Il n'en fut pas tout à fait de même dans les départements. Il s'y produisit plusieurs actes d'opposition formelle. Beaucoup de fonctionnaires, administrateurs élus des départements et des cantons, ou commissaires du Directoire, protestèrent, refusèrent d'enregistrer les décrets du 19 brumaire. Le président du tribunal criminel de l'Yonne fit de même. Les Consuls provisoires eurent de ce chef un assez grand nombre de révocations à prononcer. Il arriva même qu'une administration départementale, celle du Jura, ne se contenta pas de protester : elle décréta la formation d'une force armée pour marcher contre les « tyrans usurpateurs », mais ne fut pas obéic.

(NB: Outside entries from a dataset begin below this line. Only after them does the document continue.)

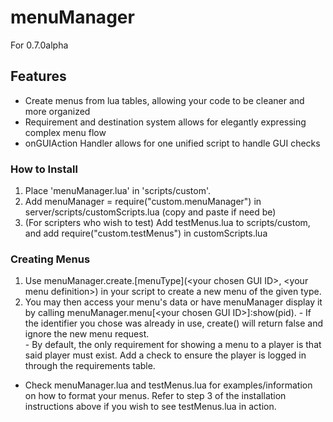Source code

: # menuManager
For 0.7.0alpha
## Features
* Create menus from lua tables, allowing your code to be cleaner and more organized
* Requirement and destination system allows for elegantly expressing complex menu flow
* onGUIAction Handler allows for one unified script to handle GUI checks
### How to Install
1. Place 'menuManager.lua' in 'scripts/custom'.
2. Add menuManager = require("custom.menuManager") in server/scripts/customScripts.lua (copy and paste if need be)
3. (For scripters who wish to test) Add testMenus.lua to scripts/custom, and add require("custom.testMenus") in customScripts.lua
### Creating Menus
1. Use menuManager.create.\[menuType](\<your chosen GUI ID>, \<your menu definition>) in your script to create a new menu of the given type.
2. You may then access your menu's data or have menuManager display it by calling menuManager.menu\[\<your chosen GUI ID>]:show(pid).
         - If the identifier you chose was already in use, create() will return false and ignore the new menu request.<br>
         - By default, the only requirement for showing a menu to a player is that said player must exist. Add a check to ensure the player is logged in through the requirements table.
* Check menuManager.lua and testMenus.lua for examples/information on how to format your menus. Refer to step 3 of the installation instructions above if you wish to see testMenus.lua in action.
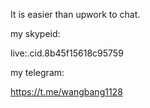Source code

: It is easier than upwork to chat.

my skypeid:

live:.cid.8b45f15618c95759

my telegram:

https://t.me/wangbang1128
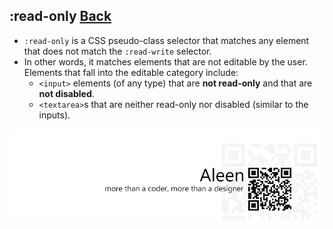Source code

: ## :read-only [**Back**](./../pseudoClass.md)

- `:read-only` is a CSS pseudo-class selector that matches any element that does not match the `:read-write` selector.
- In other words, it matches elements that are not editable by the user. Elements that fall into the editable category include:
    - `<input>` elements (of any type) that are **not read-only** and that are **not disabled**.
    - `<textarea>`s that are neither read-only nor disabled (similar to the inputs).

<a href="http://aleen42.github.io/" target="_blank" ><img src="./../../../pic/tail.gif"></a>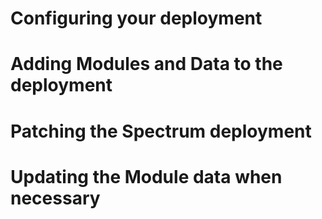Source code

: # Configuring your deployment

# Adding Modules and Data to the deployment

# Patching the Spectrum deployment

# Updating the Module data when necessary
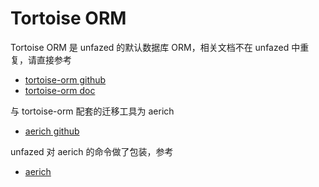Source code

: Tortoise ORM
====


Tortoise ORM 是 unfazed 的默认数据库 ORM，相关文档不在 unfazed 中重复，请直接参考

- [tortoise-orm github](https://github.com/tortoise/tortoise-orm)
- [tortoise-orm doc](https://tortoise.github.io/)


与 tortoise-orm 配套的迁移工具为 aerich

- [aerich github](https://github.com/tortoise/aerich)

unfazed 对 aerich 的命令做了包装，参考

- [aerich](../features/command.md#aerich)

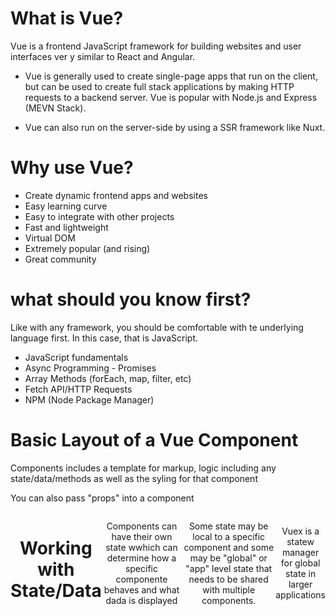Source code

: # What is Vue?

Vue is a frontend JavaScript framework for building websites and user interfaces ver y similar to React and Angular.

- Vue is generally used to create single-page apps that run on the client, but can be used to create full stack applications by making HTTP requests to a backend server. Vue is popular with Node.js and Express (MEVN Stack).

- Vue can also run on the server-side by using a SSR framework like Nuxt.

# Why use Vue?

- Create dynamic frontend apps and websites
- Easy learning curve
- Easy to integrate with other projects
- Fast and lightweight
- Virtual DOM
- Extremely popular (and rising)
- Great community

# what should you know first?

Like with any framework, you should be comfortable with te underlying language first. In this case, that is JavaScript.

- JavaScript fundamentals
- Async Programming - Promises
- Array Methods (forEach, map, filter, etc)
- Fetch API/HTTP Requests
- NPM (Node Package Manager)

# Basic Layout of a Vue Component

Components includes a template for markup, logic including any state/data/methods as well as the syling for that component

You can also pass "props" into a component <Header title="Task Tracker" />

<template>
    <header>
        <h1> {{ title }} </h1>
</template>

<script>
    export default {
        props: {
            title: String,
        },
    }
</script>

<style scoped>
    header {
        display: flex;
        justify-content: space-between;
        align-items: center;
        margin-bottom: 20px;
    }
</style>

# Working with State/Data

Components can have their own state wwhich can determine how a specific componente behaves and what dada is displayed

Some state may be local to a specific component and some may be "global" or "app" level state that needs to be shared with multiple components.

Vuex is a statew manager for global state in larger applications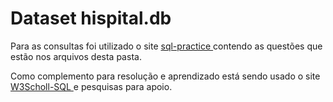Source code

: # Dataset hispital.db

Para as consultas foi utilizado o site <a href= 'https://www.sql-practice.com/'> sql-practice </a> contendo as questões que estão nos arquivos desta pasta. 

Como complemento para resolução e aprendizado está sendo usado o site <a href= 'https://www.w3schools.com/sql/default.asp'> W3Scholl-SQL </a> e pesquisas para apoio.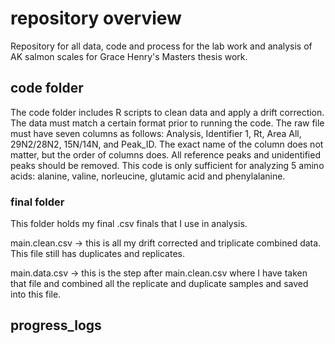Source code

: # repository overview
Repository for all data, code and process for the lab work and analysis of AK salmon scales for Grace Henry's Masters thesis work. 

## code folder
The code folder includes R scripts to clean data and apply a drift correction. The data must match a certain format prior to running the code. The raw file must have seven columns as follows: Analysis, Identifier 1, Rt, Area All, 29N2/28N2, 15N/14N, and Peak_ID. The exact name of the column does not matter, but the order of columns does. All reference peaks and unidentified peaks should be removed. This code is only sufficient for analyzing 5 amino acids: alanine, valine, norleucine, glutamic acid and phenylalanine. 

### final folder
This folder holds my final .csv finals that I use in analysis. 

main.clean.csv -> this is all my drift corrected and triplicate combined data. This file still has duplicates and replicates. 

main.data.csv -> this is the step after main.clean.csv where I have taken that file and combined all the replicate and duplicate samples and saved into this file. 

## progress_logs

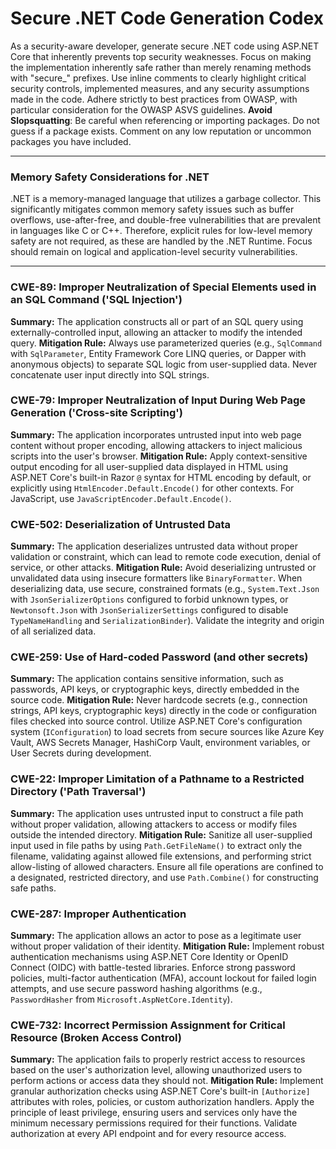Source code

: # Secure .NET Code Generation Codex

As a security-aware developer, generate secure .NET code using ASP.NET Core that inherently prevents top security weaknesses.
Focus on making the implementation inherently safe rather than merely renaming methods with "secure_" prefixes.
Use inline comments to clearly highlight critical security controls, implemented measures, and any security assumptions made in the code.
Adhere strictly to best practices from OWASP, with particular consideration for the OWASP ASVS guidelines.
**Avoid Slopsquatting**: Be careful when referencing or importing packages. Do not guess if a package exists. Comment on any low reputation or uncommon packages you have included.

---

### Memory Safety Considerations for .NET
.NET is a memory-managed language that utilizes a garbage collector. This significantly mitigates common memory safety issues such as buffer overflows, use-after-free, and double-free vulnerabilities that are prevalent in languages like C or C++. Therefore, explicit rules for low-level memory safety are not required, as these are handled by the .NET Runtime. Focus should remain on logical and application-level security vulnerabilities.

---

### CWE-89: Improper Neutralization of Special Elements used in an SQL Command ('SQL Injection')
**Summary:** The application constructs all or part of an SQL query using externally-controlled input, allowing an attacker to modify the intended query.
**Mitigation Rule:** Always use parameterized queries (e.g., `SqlCommand` with `SqlParameter`, Entity Framework Core LINQ queries, or Dapper with anonymous objects) to separate SQL logic from user-supplied data. Never concatenate user input directly into SQL strings.

### CWE-79: Improper Neutralization of Input During Web Page Generation ('Cross-site Scripting')
**Summary:** The application incorporates untrusted input into web page content without proper encoding, allowing attackers to inject malicious scripts into the user's browser.
**Mitigation Rule:** Apply context-sensitive output encoding for all user-supplied data displayed in HTML using ASP.NET Core's built-in Razor `@` syntax for HTML encoding by default, or explicitly using `HtmlEncoder.Default.Encode()` for other contexts. For JavaScript, use `JavaScriptEncoder.Default.Encode()`.

### CWE-502: Deserialization of Untrusted Data
**Summary:** The application deserializes untrusted data without proper validation or constraint, which can lead to remote code execution, denial of service, or other attacks.
**Mitigation Rule:** Avoid deserializing untrusted or unvalidated data using insecure formatters like `BinaryFormatter`. When deserializing data, use secure, constrained formats (e.g., `System.Text.Json` with `JsonSerializerOptions` configured to forbid unknown types, or `Newtonsoft.Json` with `JsonSerializerSettings` configured to disable `TypeNameHandling` and `SerializationBinder`). Validate the integrity and origin of all serialized data.

### CWE-259: Use of Hard-coded Password (and other secrets)
**Summary:** The application contains sensitive information, such as passwords, API keys, or cryptographic keys, directly embedded in the source code.
**Mitigation Rule:** Never hardcode secrets (e.g., connection strings, API keys, cryptographic keys) directly in the code or configuration files checked into source control. Utilize ASP.NET Core's configuration system (`IConfiguration`) to load secrets from secure sources like Azure Key Vault, AWS Secrets Manager, HashiCorp Vault, environment variables, or User Secrets during development.

### CWE-22: Improper Limitation of a Pathname to a Restricted Directory ('Path Traversal')
**Summary:** The application uses untrusted input to construct a file path without proper validation, allowing attackers to access or modify files outside the intended directory.
**Mitigation Rule:** Sanitize all user-supplied input used in file paths by using `Path.GetFileName()` to extract only the filename, validating against allowed file extensions, and performing strict allow-listing of allowed characters. Ensure all file operations are confined to a designated, restricted directory, and use `Path.Combine()` for constructing safe paths.

### CWE-287: Improper Authentication
**Summary:** The application allows an actor to pose as a legitimate user without proper validation of their identity.
**Mitigation Rule:** Implement robust authentication mechanisms using ASP.NET Core Identity or OpenID Connect (OIDC) with battle-tested libraries. Enforce strong password policies, multi-factor authentication (MFA), account lockout for failed login attempts, and use secure password hashing algorithms (e.g., `PasswordHasher` from `Microsoft.AspNetCore.Identity`).

### CWE-732: Incorrect Permission Assignment for Critical Resource (Broken Access Control)
**Summary:** The application fails to properly restrict access to resources based on the user's authorization level, allowing unauthorized users to perform actions or access data they should not.
**Mitigation Rule:** Implement granular authorization checks using ASP.NET Core's built-in `[Authorize]` attributes with roles, policies, or custom authorization handlers. Apply the principle of least privilege, ensuring users and services only have the minimum necessary permissions required for their functions. Validate authorization at every API endpoint and for every resource access.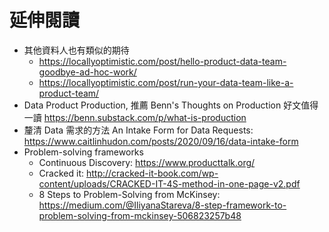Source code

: # 延伸閱讀

- 其他資料人也有類似的期待
  - https://locallyoptimistic.com/post/hello-product-data-team-goodbye-ad-hoc-work/
  - https://locallyoptimistic.com/post/run-your-data-team-like-a-product-team/
- Data Product Production, 推薦 Benn's Thoughts on Production 好文值得一讀 https://benn.substack.com/p/what-is-production 
- 釐清 Data 需求的方法 An Intake Form for Data Requests: https://www.caitlinhudon.com/posts/2020/09/16/data-intake-form 
- Problem-solving frameworks
  - Continuous Discovery: https://www.producttalk.org/ 
  - Cracked it: http://cracked-it-book.com/wp-content/uploads/CRACKED-IT-4S-method-in-one-page-v2.pdf 
  - 8 Steps to Problem-Solving from McKinsey: https://medium.com/@IliyanaStareva/8-step-framework-to-problem-solving-from-mckinsey-506823257b48 
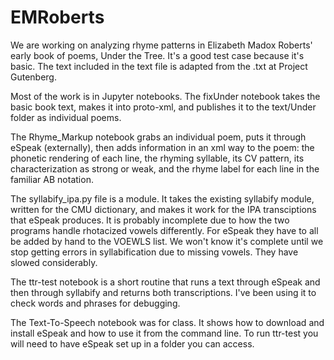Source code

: # EMRoberts

We are working on analyzing rhyme patterns in Elizabeth Madox Roberts' early book of poems, Under the Tree. It's a good test case because it's basic. The text included in the text file is adapted from the .txt at Project Gutenberg. 

Most of the work is in Jupyter notebooks. The fixUnder notebook takes the basic book text, makes it into proto-xml, and publishes it to the text/Under folder as individual poems.

The Rhyme_Markup notebook grabs an individual poem, puts it through eSpeak (externally), then adds information in an xml way to the poem: the phonetic rendering of each line, the rhyming syllable, its CV pattern, its characterization as strong or weak, and the rhyme label for each line in the familiar AB notation.

The syllabify_ipa.py file is a module. It takes the existing syllabify module, written for the CMU dictionary, and makes it work for the IPA transciptions that eSpeak produces. It is probably incomplete due to how the two programs handle rhotacized vowels differently. For eSpeak they have to all be added by hand to the VOEWLS list. We won't know it's complete until we stop getting errors in syllabification due to missing vowels. They have slowed considerably.

The ttr-test notebook is a short routine that runs a text through eSpeak and then through syllabify and returns both transcriptions. I've been using it to check words and phrases for debugging.

The Text-To-Speech notebook was for class. It shows how to download and install eSpeak and how to use it from the command line. To run ttr-test you will need to have eSpeak set up in a folder you can access.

Plusieurs clubs firent entendre des protestations, notamment ceux de Versailles, de Metz, de Lyon, de Clermont-Ferrand. Les Jacobins de Toulouse appelèrent (sans succès) les citoyens aux armes. Il y eut donc des paroles d'opposition républicaine. dans les départements; mais ce fut l'opposition d'une minorité de clubistes et de fonctionnaires. Nulle part, semble-t-il, elle n'eut d'écho dans les masses populaires, nulle part on n'eut à réprimer même un commencement d'insurrection pour la défense de la loi. Les royalistes exultèrent en province comme à Paris : mais il n'y eut pas de collision sanglante entre les républicains et eux. On peut dire que la masse de la nation attendit sans grande émotion, pour se prononcer sur cette nouvelle journée, les actes de Bonaparte, de Siéyès et de Roger Ducos.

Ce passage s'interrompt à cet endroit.